### [How to complete this task]
Only the lines from the one containing "by pressing the" through the end of the data below should be copied, each exactly as written and with both ends kept.

### [The input]
___

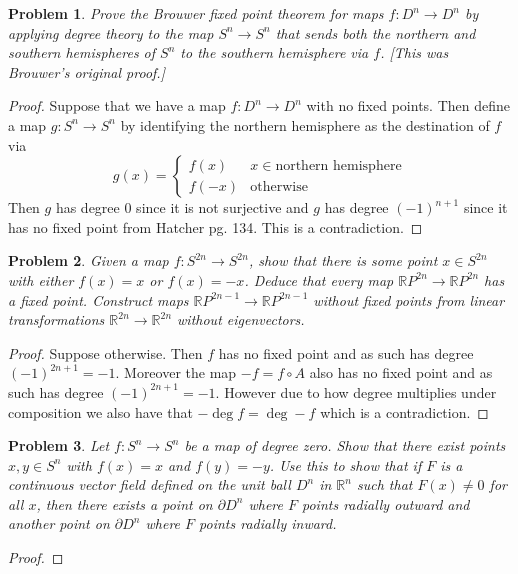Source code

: \documentclass[10pt]{article}
\newcommand{\sk}{\vskip 10mm}
\newcommand{\bb}[1]{\mathbb{#1}}
\theoremstyle{plain}
\newtheorem{problem}{Problem}
\theoremstyle{remark}
\begin{document}
\begin{problem}
  Prove the Brouwer fixed point theorem for maps $f:D^n\rightarrow D^n$
  by applying degree theory to the map $S^n\rightarrow S^n$ that sends
  both the northern and southern hemispheres of $S^n$ to the
  southern hemisphere via $f$. [This was Brouwer's original proof.]
\end{problem}

\begin{proof}
  Suppose that we have a map $f:D^n\rightarrow D^n$ with no fixed points.
  Then define a map $g:S^n\rightarrow S^n$ by identifying the northern
  hemisphere as the destination of $f$ via
  \[
    g(x) =
    \left\{
      \begin{array}{ll}
        f(x) & x\in \text{northern hemisphere}\\
        f(-x) & \text{otherwise}               
      \end{array}
    \right.
  \]
  Then $g$ has degree 0 since it is not surjective and $g$
  has degree $(-1)^{n+1}$ since it has no fixed point from Hatcher pg. 134.
  This is a contradiction.
\end{proof}

\sk

\begin{problem}
  Given a map $f:S^{2n}\rightarrow S^{2n}$, show that there is some point
  $x\in S^{2n}$ with either $f(x)=x$ or $f(x)=-x$. Deduce that
  every map $\bb{R}P^{2n}\rightarrow \bb{R}P^{2n}$ has a fixed point.
  Construct maps $\bb{R}P^{2n-1}\rightarrow\bb{R}P^{2n-1}$ without fixed points
  from linear transformations $\bb{R}^{2n}\rightarrow\bb{R}^{2n}$ without
  eigenvectors.
\end{problem}

\begin{proof}
  Suppose otherwise. Then $f$ has no fixed point and as such
  has degree $(-1)^{2n+1}=-1$. Moreover the map $-f=f\circ A$ also
  has no fixed point and as such has degree $(-1)^{2n+1}=-1$.
  However due to how degree multiplies under composition we also
  have that $-\deg f=\deg -f$ which is a contradiction.
\end{proof}

\sk

\begin{problem}
  Let $f:S^n\rightarrow S^n$ be a map of degree zero. Show that there exist
  points $x,y\in S^n$ with $f(x)=x$ and $f(y)=-y$. Use this to show
  that if $F$ is a continuous vector field defined on the unit
  ball $D^n$ in $\bb{R}^n$ such that $F(x)\neq 0$ for all $x$, then
  there exists a point on $\partial D^n$ where $F$ points radially outward
  and another point on $\partial D^n$ where $F$ points radially inward.
\end{problem}

\begin{proof}
  
\end{proof}

\end{document}
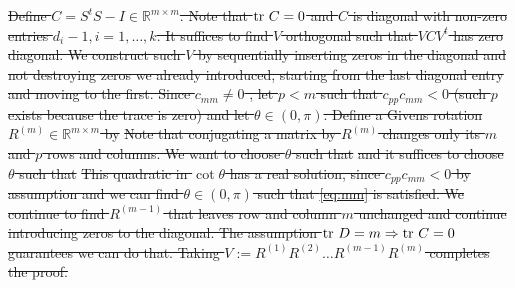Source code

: \documentclass[ba]{imsart}
\newcommand{\R}{\ensuremath{\mathbb{R}}}
\newcommand{\ttr}[1]{\textup{tr}\ #1}
\theoremstyle{plain}
\theoremstyle{definition}
\theoremstyle{remark}
\providecommand{\DIFdeltex}[1]{{\protect\color{red}\sout{#1}}}                      %
\providecommand{\DIFdelbegin}{} %
\providecommand{\DIFdel}[1]{\texorpdfstring{\DIFdeltex{#1}}{}} %
\newcommand{\DIFscaledelfig}{0.5}
\newlength{\DIFdelgraphicswidth} %
\newlength{\DIFdelgraphicsheight} %
\newcommand{\DIFdelincludegraphics}[2][]{%
\sbox{\DIFdelgraphicsbox}{\DIFOincludegraphics[#1]{#2}}%
\settoboxwidth{\DIFdelgraphicswidth}{\DIFdelgraphicsbox} %
\settoboxtotalheight{\DIFdelgraphicsheight}{\DIFdelgraphicsbox} %
\scalebox{\DIFscaledelfig}{%
\parbox[b]{\DIFdelgraphicswidth}{\usebox{\DIFdelgraphicsbox}\\[-\baselineskip] \rule{\DIFdelgraphicswidth}{0em}}\llap{\resizebox{\DIFdelgraphicswidth}{\DIFdelgraphicsheight}{%
\setlength{\unitlength}{\DIFdelgraphicswidth}%
\begin{picture}(1,1)%
\thicklines\linethickness{2pt} %
{\color[rgb]{1,0,0}\put(0,0){\framebox(1,1){}}}%
{\color[rgb]{1,0,0}\put(0,0){\line( 1,1){1}}}%
{\color[rgb]{1,0,0}\put(0,1){\line(1,-1){1}}}%
\end{picture}%
}\hspace*{3pt}}} %
} %
\DeclareRobustCommand{\DIFdelbegin}{\DIFOdelbegin \let\includegraphics\DIFdelincludegraphics} %
\begin{document}
\DIFdelbegin \DIFdel{Define $C = S^tS - I \in \R^{m \times m}$. Note that $\ttr C = 0$ and
  $C$ is diagonal with non-zero entries $d_i-1,i=1,\dots,k$. It suffices
  to find $V$ orthogonal such that $V C V^t$ has zero diagonal. We
  construct such $V$ by sequentially inserting zeros in the diagonal
  and not destroying zeros we already introduced, starting from the
  last diagonal entry and moving to the first. Since $c_{mm} \neq 0$ ,
  let $p < m$ such that $c_{pp}c_{mm} < 0$ (such $p$ exists because
  the trace is zero) and let $\theta \in (0,\pi)$. Define a Givens
  rotation $R^{(m)} \in \R^{m \times m}$ by
  }%
\DIFdel{Note that conjugating a matrix by $R^{(m)}$ changes only its $m$ and
  $p$ rows and columns. We want to choose $\theta$ such that
  }%
\DIFdel{and it suffices to choose $\theta$ such that
  }%
\DIFdel{This quadratic in $\cot\theta$ has a real solution, since
  $c_{pp}c_{mm} < 0$ by assumption and we can find $\theta \in
  (0,\pi)$ such that \eqref{eq:mm} is satisfied.
We continue to find
  $R^{(m-1)}$ that leaves row and column $m$ unchanged and
  continue introducing zeros to the diagonal. The assumption $\ttr D =
  m \Rightarrow \ttr C = 0$ guarantees we can do that. Taking $V:=
  R^{(1)} R^{(2)} \dots R^{(m-1)}R^{(m)}$ completes the proof.
}%
\end{document}
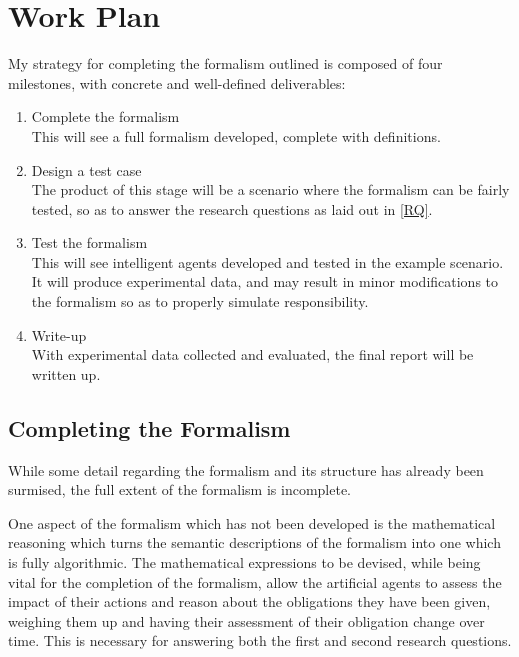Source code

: \section{Work Plan}\label{sec:work_plan}

My strategy for completing the formalism outlined is composed of four milestones, with concrete and well-defined deliverables:
\begin{enumerate}
    \item Complete the formalism\\
    This will see a full formalism developed, complete with definitions.
    \item Design a test case\\
    The product of this stage will be a scenario where the formalism can be fairly tested, so as to answer the research questions as laid out in \cref{RQ}.
    \item Test the formalism\\
    This will see intelligent agents developed and tested in the example scenario. It will produce experimental data, and may result in minor modifications to the formalism so as to properly simulate responsibility.
    \item Write-up\\
    With experimental data collected and evaluated, the final report will be written up.
\end{enumerate}

\subsection{Completing the Formalism}
While some detail regarding the formalism and its structure has already been surmised, the full extent of the formalism is incomplete.\par

One aspect of the formalism which has not been developed is the mathematical reasoning which turns the semantic descriptions of the formalism into one which is fully algorithmic. The mathematical expressions to be devised, while being vital for the completion of the formalism, allow the artificial agents to assess the impact of their actions and reason about the obligations they have been given, weighing them up and having their assessment of their obligation change over time. This is necessary for answering both the first and second research questions.\par

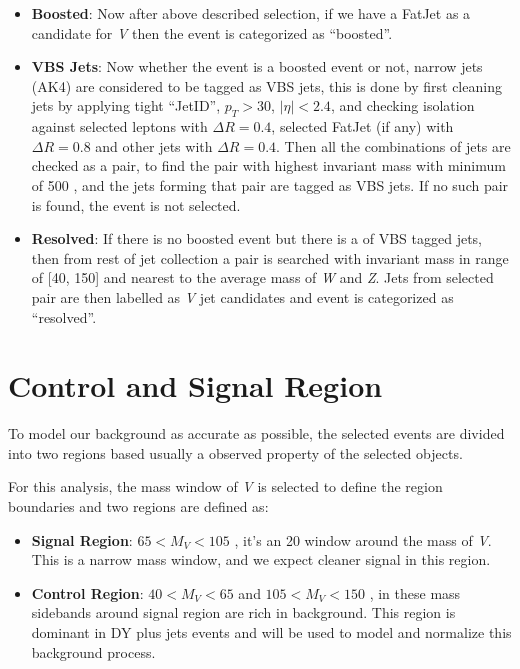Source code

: \begin{itemize}
  \item \textbf{Boosted}: Now after above described selection,
        if we have a FatJet as a candidate for \textit{V} then the event is
        categorized as ``boosted''.
  \item \textbf{VBS Jets}: Now whether the event is a boosted event or not,
        narrow jets (AK4) are considered to be tagged as VBS jets,
        this is done by first cleaning jets by applying tight ``JetID'',
        \( p_T > 30 \), \( |\eta| < 2.4 \),
        and checking isolation against selected leptons with \(\Delta R = 0.4\),
        selected FatJet (if any) with \( \Delta R = 0.8 \)
        and other jets with \(\Delta R = 0.4\).
        Then all the combinations of jets are checked as a pair,
        to find the pair with highest invariant mass with minimum of 500 \GeV{},
        and the jets forming that pair are tagged as VBS jets.
        If no such pair is found, the event is not selected.
  \item \textbf{Resolved}: If there is no boosted event but there
        is a of VBS tagged jets, then from rest of jet collection a pair
        is searched with invariant mass in range of [40, 150] \GeV{} and
        nearest to the average mass of \textit{W} and \textit{Z}.
        Jets from selected pair are then labelled as \textit{V} jet candidates
        and event is categorized as ``resolved''.
\end{itemize}

\section{
  Control and Signal Region
 }

To model our background as accurate as possible,
the selected events are divided into two regions based usually
a observed property of the selected objects.

For this analysis, the mass window of \textit{V} is selected
to define the region boundaries and two regions are defined as:

\begin{itemize}
  \item \textbf{Signal Region}: \( 65 < M_{V} < 105 \) \GeV{},
        it's an 20 \GeV{} window around the mass of \textit{V}. This is a
        narrow mass window, and we expect cleaner signal in this region.
  \item \textbf{Control Region}: \( 40 < M_{V} < 65 \) and \( 105 < M_{V} < 150 \) \GeV{},
        in these mass sidebands around signal region are rich
        in background. This region is dominant in \gls{DY} plus jets
        events and will be used to model and normalize this background process.
\end{itemize}

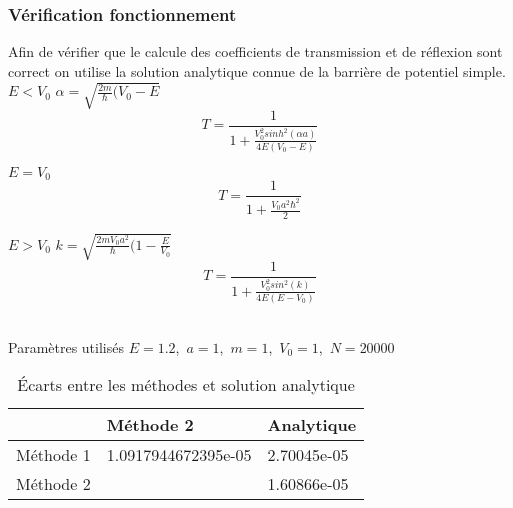 \subsubsection{Vérification fonctionnement}

Afin de vérifier que le calcule des coefficients de transmission et de réflexion sont correct on utilise la solution analytique connue \cite{antoine2022introduction}{}de la barrière de potentiel simple. 
\newpage 
$E<V_{0}$
\qquad
$\alpha=\sqrt{\frac{2m}{\hbar}(V_{0}-E}$
\begin{equation} \label{eq:analityquee<v}
T=\frac{1}{1+\frac{V_{0}^{2}sinh^{2}(\alpha a)}{4E(V_{0}-E)}}
\end{equation}

$E=V_{0}$
\begin{equation} \label{eq:analityquee=v}
T=\frac{1}{1+\frac{V_{0}a^{2}\hbar^{2}}{2}}
\end{equation}

$E>V_{0}$
\qquad
$k=\sqrt{\frac{2mV_{0}a^{2}}{\hbar}(1-\frac{E}{V_{0}}}$
\begin{equation} \label{eq:analityquee>v}
T=\frac{1}{1+\frac{V_{0}^{2}sin^{2}(k)}{4E(E-V_{0})}}
\end{equation}
\\

\begin{table}[!ht]
\centering
Paramètres utilisés $E=1.2$,\ $a=1$,\ $m=1$,\ $V_{0}=1$,\ $N=20000$\\
\begin{tabular}{|l|l|l|}
\hline   & Méthode 2 & Analytique  \\
\hline  Méthode 1 &   1.0917944672395e-05 & 2.70045e-05 \\
\hline Méthode 2 &   &1.60866e-05\\ 
\hline
\end{tabular}
\caption{Écarts entre les méthodes et solution analytique}
\label{tab2}
\end{table}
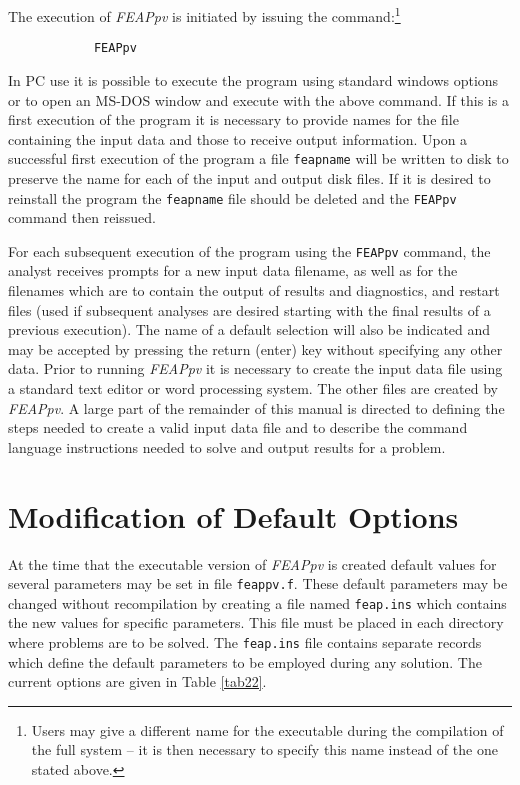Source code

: The execution of {\sl FEAPpv} is initiated by issuing the command:\footnote{Users
may give a different name for the executable during the compilation of the full
system -- it is then necessary to specify this name instead of the one stated above.}
\vskip 0.1in \par\noindent
\begin{verbatim}
            FEAPpv
\end{verbatim}
In PC use it is possible to execute the program using standard windows options
or to open an MS-DOS window and execute with the above command.
If this is a first execution of the program it is necessary to
provide names for the file containing
the input data and those to receive output information.  Upon a successful first
execution of the program a file {\tt feapname} will be written to disk to
preserve the name for each of the input and output disk files.
If it is desired to reinstall the program the {\tt feapname}
file should be deleted and the {\tt FEAPpv} command then reissued.

For each subsequent execution of the program using the {\tt FEAPpv} command,
the analyst receives prompts for a new input data filename,
as well as for the filenames which are to contain the
output of results and diagnostics, and
restart files (used if subsequent analyses are desired starting 
with the final results of a previous execution).
The name of a default selection will also be indicated and may be accepted
by pressing the return (enter) key without specifying any other data.
Prior to running {\sl FEAPpv} it is necessary to create the input data file
using a standard text editor or word processing system. The other
files are created by {\sl FEAPpv}.  A large part of the remainder of
this manual is directed to defining
the steps needed to create a valid input data file and to describe the
command language instructions needed to solve and output results for
a problem.

\section{Modification of Default Options}

At the time that the executable version of {\sl FEAPpv} is created
default values for several parameters may be set in file {\tt feappv.f}.
These default parameters may be changed without recompilation
by creating a file named {\tt feap.ins} which contains the new values for
specific parameters.  This file must be placed in each directory where
problems are to be solved.  The {\tt feap.ins} file contains separate records
which define the default parameters to be employed during any solution.  The
current options are given in Table \ref{tab22}.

___

### [Response]
by pressing the return (enter) key without specifying any other data.
Prior to running {\sl FEAPpv} it is necessary to create the input data file
using a standard text editor or word processing system. The other
files are created by {\sl FEAPpv}.  A large part of the remainder of
this manual is directed to defining
the steps needed to create a valid input data file and to describe the
command language instructions needed to solve and output results for
a problem.

\section{Modification of Default Options}

At the time that the executable version of {\sl FEAPpv} is created
default values for several parameters may be set in file {\tt feappv.f}.
These default parameters may be changed without recompilation
by creating a file named {\tt feap.ins} which contains the new values for
specific parameters.  This file must be placed in each directory where
problems are to be solved.  The {\tt feap.ins} file contains separate records
which define the default parameters to be employed during any solution.  The
current options are given in Table \ref{tab22}.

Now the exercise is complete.